Saved entries

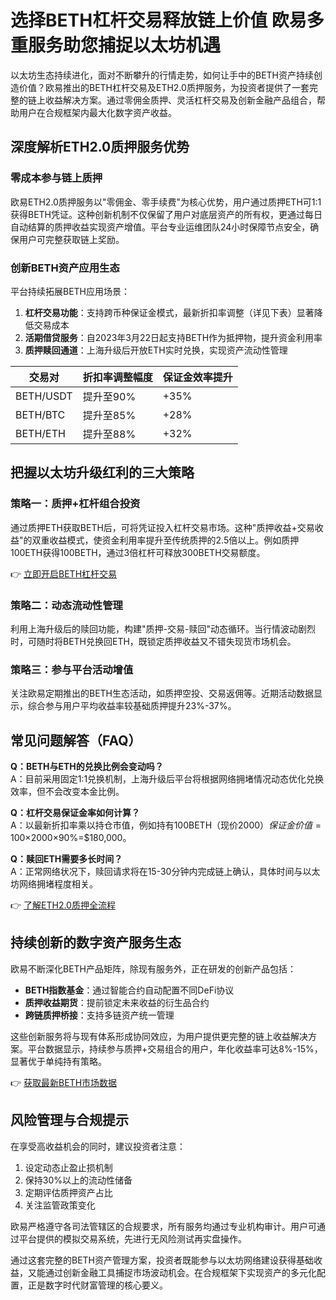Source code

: # 选择BETH杠杆交易释放链上价值 欧易多重服务助您捕捉以太坊机遇

以太坊生态持续进化，面对不断攀升的行情走势，如何让手中的BETH资产持续创造价值？欧易推出的BETH杠杆交易及ETH2.0质押服务，为投资者提供了一套完整的链上收益解决方案。通过零佣金质押、灵活杠杆交易及创新金融产品组合，帮助用户在合规框架内最大化数字资产收益。

## 深度解析ETH2.0质押服务优势

### 零成本参与链上质押
欧易ETH2.0质押服务以"零佣金、零手续费"为核心优势，用户通过质押ETH可1:1获得BETH凭证。这种创新机制不仅保留了用户对底层资产的所有权，更通过每日自动结算的质押收益实现资产增值。平台专业运维团队24小时保障节点安全，确保用户可完整获取链上奖励。

### 创新BETH资产应用生态
平台持续拓展BETH应用场景：
1. **杠杆交易功能**：支持跨币种保证金模式，最新折扣率调整（详见下表）显著降低交易成本
2. **活期借贷服务**：自2023年3月22日起支持BETH作为抵押物，提升资金利用率
3. **质押赎回通道**：上海升级后开放ETH实时兑换，实现资产流动性管理

| 交易对       | 折扣率调整幅度 | 保证金效率提升 |
|--------------|----------------|----------------|
| BETH/USDT    | 提升至90%      | +35%           |
| BETH/BTC     | 提升至85%      | +28%           |
| BETH/ETH     | 提升至88%      | +32%           |

## 把握以太坊升级红利的三大策略

### 策略一：质押+杠杆组合投资
通过质押ETH获取BETH后，可将凭证投入杠杆交易市场。这种"质押收益+交易收益"的双重收益模式，使资金利用率提升至传统质押的2.5倍以上。例如质押100ETH获得100BETH，通过3倍杠杆可释放300BETH交易额度。

👉 [立即开启BETH杠杆交易](https://bit.ly/okx_welcome)

### 策略二：动态流动性管理
利用上海升级后的赎回功能，构建"质押-交易-赎回"动态循环。当行情波动剧烈时，可随时将BETH兑换回ETH，既锁定质押收益又不错失现货市场机会。

### 策略三：参与平台活动增值
关注欧易定期推出的BETH生态活动，如质押空投、交易返佣等。近期活动数据显示，综合参与用户平均收益率较基础质押提升23%-37%。

## 常见问题解答（FAQ）

**Q：BETH与ETH的兑换比例会变动吗？**  
A：目前采用固定1:1兑换机制，上海升级后平台将根据网络拥堵情况动态优化兑换效率，但不会改变本金比例。

**Q：杠杆交易保证金率如何计算？**  
A：以最新折扣率乘以持仓市值，例如持有100BETH（现价$2000）保证金价值=100×$2000×90%=$180,000。

**Q：赎回ETH需要多长时间？**  
A：正常网络状况下，赎回请求将在15-30分钟内完成链上确认，具体时间与以太坊网络拥堵程度相关。

👉 [了解ETH2.0质押全流程](https://bit.ly/okx_welcome)

## 持续创新的数字资产服务生态

欧易不断深化BETH产品矩阵，除现有服务外，正在研发的创新产品包括：
- **BETH指数基金**：通过智能合约自动配置不同DeFi协议
- **质押收益期货**：提前锁定未来收益的衍生品合约
- **跨链质押桥接**：支持多链资产统一管理

这些创新服务将与现有体系形成协同效应，为用户提供更完整的链上收益解决方案。平台数据显示，持续参与质押+交易组合的用户，年化收益率可达8%-15%，显著优于单纯持有策略。

👉 [获取最新BETH市场数据](https://bit.ly/okx_welcome)

## 风险管理与合规提示

在享受高收益机会的同时，建议投资者注意：
1. 设定动态止盈止损机制
2. 保持30%以上的流动性储备
3. 定期评估质押资产占比
4. 关注监管政策变化

欧易严格遵守各司法管辖区的合规要求，所有服务均通过专业机构审计。用户可通过平台提供的模拟交易系统，先进行无风险测试再实盘操作。

通过这套完整的BETH资产管理方案，投资者既能参与以太坊网络建设获得基础收益，又能通过创新金融工具捕捉市场波动机会。在合规框架下实现资产的多元化配置，正是数字时代财富管理的核心要义。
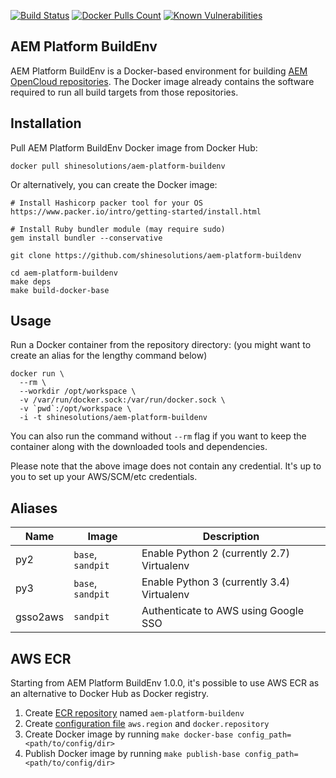 [![Build Status](https://github.com/shinesolutions/aem-platform-buildenv/workflows/CI/badge.svg)](https://github.com/shinesolutions/aem-platform-buildenv/actions?query=workflow%3ACI)
[![Docker Pulls Count](https://img.shields.io/docker/pulls/shinesolutions/aem-platform-buildenv.svg)](https://hub.docker.com/r/shinesolutions/aem-platform-buildenv/)
[![Known Vulnerabilities](https://snyk.io/test/github/shinesolutions/aem-platform-buildenv/badge.svg)](https://snyk.io/test/github/shinesolutions/aem-platform-buildenv)

AEM Platform BuildEnv
---------------------

AEM Platform BuildEnv is a Docker-based environment for building [AEM OpenCloud repositories](https://github.com/topics/aem-opencloud). The Docker image already contains the software required to run all build targets from those repositories.

Installation
------------

Pull AEM Platform BuildEnv Docker image from Docker Hub:

    docker pull shinesolutions/aem-platform-buildenv

Or alternatively, you can create the Docker image:

    # Install Hashicorp packer tool for your OS
    https://www.packer.io/intro/getting-started/install.html

    # Install Ruby bundler module (may require sudo)
    gem install bundler --conservative

    git clone https://github.com/shinesolutions/aem-platform-buildenv

    cd aem-platform-buildenv
    make deps
    make build-docker-base

Usage
-----

Run a Docker container from the repository directory:
(you might want to create an alias for the lengthy command below)

    docker run \
      --rm \
      --workdir /opt/workspace \
      -v /var/run/docker.sock:/var/run/docker.sock \
      -v `pwd`:/opt/workspace \
      -i -t shinesolutions/aem-platform-buildenv

You can also run the command without `--rm` flag if you want to keep the container along with the downloaded tools and dependencies.

Please note that the above image does not contain any credential. It's up to you to set up your AWS/SCM/etc credentials.

Aliases
-------

| Name | Image | Description |
|------|-------|-------------|
| py2 | `base`, `sandpit` | Enable Python 2 (currently 2.7) Virtualenv |
| py3 | `base`, `sandpit` | Enable Python 3 (currently 3.4) Virtualenv |
| gsso2aws | `sandpit` | Authenticate to AWS using Google SSO |

AWS ECR
-------

Starting from AEM Platform BuildEnv 1.0.0, it's possible to use AWS ECR as an alternative to Docker Hub as Docker registry.

1. Create [ECR repository](https://docs.aws.amazon.com/AmazonECR/latest/userguide/repository-create.html) named `aem-platform-buildenv`
2. Create [configuration file](https://github.com/shinesolutions/aem-platform-buildenv/blob/master/docs/configuration.md) `aws.region` and `docker.repository`
3. Create Docker image by running `make docker-base config_path=<path/to/config/dir>`
4. Publish Docker image by running `make publish-base config_path=<path/to/config/dir>`
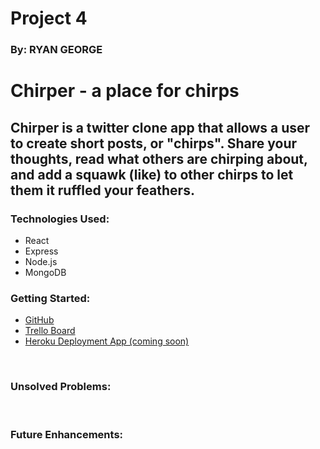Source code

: # Project 4
### By: RYAN GEORGE
# Chirper - a place for chirps


## Chirper is a twitter clone app that allows a user to create short posts, or "chirps". Share your thoughts, read what others are chirping about, and add a squawk (like) to other chirps to let them it ruffled your feathers. 

### Technologies Used:

* React
* Express
* Node.js
* MongoDB

### Getting Started:

* [GitHub](https://github.com/RyanPGeorge/project-4)
* [Trello Board](https://trello.com/b/iQjnl53i/project-4)
* [Heroku Deployment App (coming soon)]()

<br>

### Unsolved Problems:

<br>

### Future Enhancements:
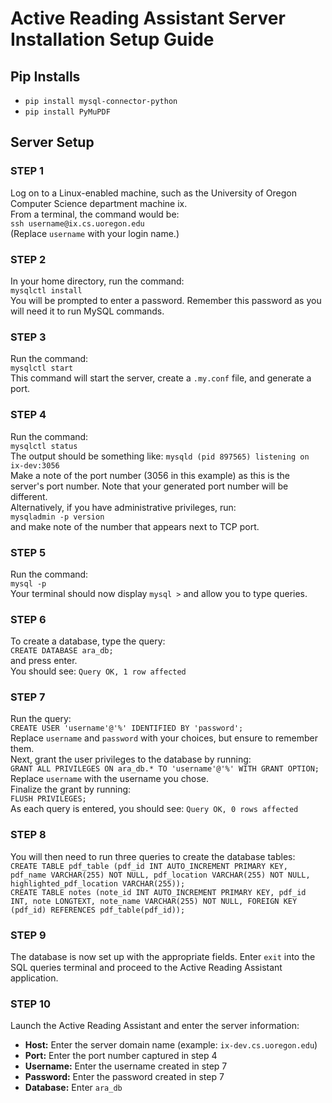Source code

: # Active Reading Assistant Server Installation Setup Guide

## Pip Installs
- `pip install mysql-connector-python`
- `pip install PyMuPDF`

## Server Setup

### STEP 1
Log on to a Linux-enabled machine, such as the University of Oregon Computer Science department machine ix.  
From a terminal, the command would be:  
`ssh username@ix.cs.uoregon.edu`  
(Replace `username` with your login name.)

### STEP 2
In your home directory, run the command:  
`mysqlctl install`  
You will be prompted to enter a password. Remember this password as you will need it to run MySQL commands.

### STEP 3
Run the command:  
`mysqlctl start`  
This command will start the server, create a `.my.conf` file, and generate a port.

### STEP 4
Run the command:  
`mysqlctl status`  
The output should be something like: `mysqld (pid 897565) listening on ix-dev:3056`  
Make a note of the port number (3056 in this example) as this is the server's port number. Note that your generated port number will be different.  
Alternatively, if you have administrative privileges, run:  
`mysqladmin -p version`  
and make note of the number that appears next to TCP port.

### STEP 5
Run the command:  
`mysql -p`  
Your terminal should now display `mysql >` and allow you to type queries.

### STEP 6
To create a database, type the query:  
`CREATE DATABASE ara_db;`  
and press enter.  
You should see: `Query OK, 1 row affected`

### STEP 7
Run the query:  
`CREATE USER 'username'@'%' IDENTIFIED BY 'password';`  
Replace `username` and `password` with your choices, but ensure to remember them.  
Next, grant the user privileges to the database by running:  
`GRANT ALL PRIVILEGES ON ara_db.* TO 'username'@'%' WITH GRANT OPTION;`  
Replace `username` with the username you chose.  
Finalize the grant by running:  
`FLUSH PRIVILEGES;`  
As each query is entered, you should see: `Query OK, 0 rows affected`

### STEP 8
You will then need to run three queries to create the database tables:  
`CREATE TABLE pdf_table (pdf_id INT AUTO_INCREMENT PRIMARY KEY, pdf_name VARCHAR(255) NOT NULL, pdf_location VARCHAR(255) NOT NULL, highlighted_pdf_location VARCHAR(255));`  
`CREATE TABLE notes (note_id INT AUTO_INCREMENT PRIMARY KEY, pdf_id INT, note LONGTEXT, note_name VARCHAR(255) NOT NULL, FOREIGN KEY (pdf_id) REFERENCES pdf_table(pdf_id));`

### STEP 9
The database is now set up with the appropriate fields. Enter `exit` into the SQL queries terminal and proceed to the Active Reading Assistant application.

### STEP 10
Launch the Active Reading Assistant and enter the server information:
- **Host:** Enter the server domain name (example: `ix-dev.cs.uoregon.edu`)
- **Port:** Enter the port number captured in step 4
- **Username:** Enter the username created in step 7
- **Password:** Enter the password created in step 7
- **Database:** Enter `ara_db`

Prompt: Starting at the line containing "## 常见问题解答（FAQ）" and stopping at the line containing "Run a Docker", output every line above exactly, both ends included, with pictures omitted.

Answer for this exercise:
## 常见问题解答（FAQ）

**Q：BETH与ETH的兑换比例会变动吗？**  
A：目前采用固定1:1兑换机制，上海升级后平台将根据网络拥堵情况动态优化兑换效率，但不会改变本金比例。

**Q：杠杆交易保证金率如何计算？**  
A：以最新折扣率乘以持仓市值，例如持有100BETH（现价$2000）保证金价值=100×$2000×90%=$180,000。

**Q：赎回ETH需要多长时间？**  
A：正常网络状况下，赎回请求将在15-30分钟内完成链上确认，具体时间与以太坊网络拥堵程度相关。

👉 [了解ETH2.0质押全流程](https://bit.ly/okx_welcome)

## 持续创新的数字资产服务生态

欧易不断深化BETH产品矩阵，除现有服务外，正在研发的创新产品包括：
- **BETH指数基金**：通过智能合约自动配置不同DeFi协议
- **质押收益期货**：提前锁定未来收益的衍生品合约
- **跨链质押桥接**：支持多链资产统一管理

这些创新服务将与现有体系形成协同效应，为用户提供更完整的链上收益解决方案。平台数据显示，持续参与质押+交易组合的用户，年化收益率可达8%-15%，显著优于单纯持有策略。

👉 [获取最新BETH市场数据](https://bit.ly/okx_welcome)

## 风险管理与合规提示

在享受高收益机会的同时，建议投资者注意：
1. 设定动态止盈止损机制
2. 保持30%以上的流动性储备
3. 定期评估质押资产占比
4. 关注监管政策变化

欧易严格遵守各司法管辖区的合规要求，所有服务均通过专业机构审计。用户可通过平台提供的模拟交易系统，先进行无风险测试再实盘操作。

通过这套完整的BETH资产管理方案，投资者既能参与以太坊网络建设获得基础收益，又能通过创新金融工具捕捉市场波动机会。在合规框架下实现资产的多元化配置，正是数字时代财富管理的核心要义。
 [![Build Status](https://github.com/shinesolutions/aem-platform-buildenv/workflows/CI/badge.svg)](https://github.com/shinesolutions/aem-platform-buildenv/actions?query=workflow%3ACI)
[![Docker Pulls Count](https://img.shields.io/docker/pulls/shinesolutions/aem-platform-buildenv.svg)](https://hub.docker.com/r/shinesolutions/aem-platform-buildenv/)
[![Known Vulnerabilities](https://snyk.io/test/github/shinesolutions/aem-platform-buildenv/badge.svg)](https://snyk.io/test/github/shinesolutions/aem-platform-buildenv)

AEM Platform BuildEnv
---------------------

AEM Platform BuildEnv is a Docker-based environment for building [AEM OpenCloud repositories](https://github.com/topics/aem-opencloud). The Docker image already contains the software required to run all build targets from those repositories.

Installation
------------

Pull AEM Platform BuildEnv Docker image from Docker Hub:

    docker pull shinesolutions/aem-platform-buildenv

Or alternatively, you can create the Docker image:

    # Install Hashicorp packer tool for your OS
    https://www.packer.io/intro/getting-started/install.html

    # Install Ruby bundler module (may require sudo)
    gem install bundler --conservative

    git clone https://github.com/shinesolutions/aem-platform-buildenv

    cd aem-platform-buildenv
    make deps
    make build-docker-base

Usage
-----

Run a Docker container from the repository directory:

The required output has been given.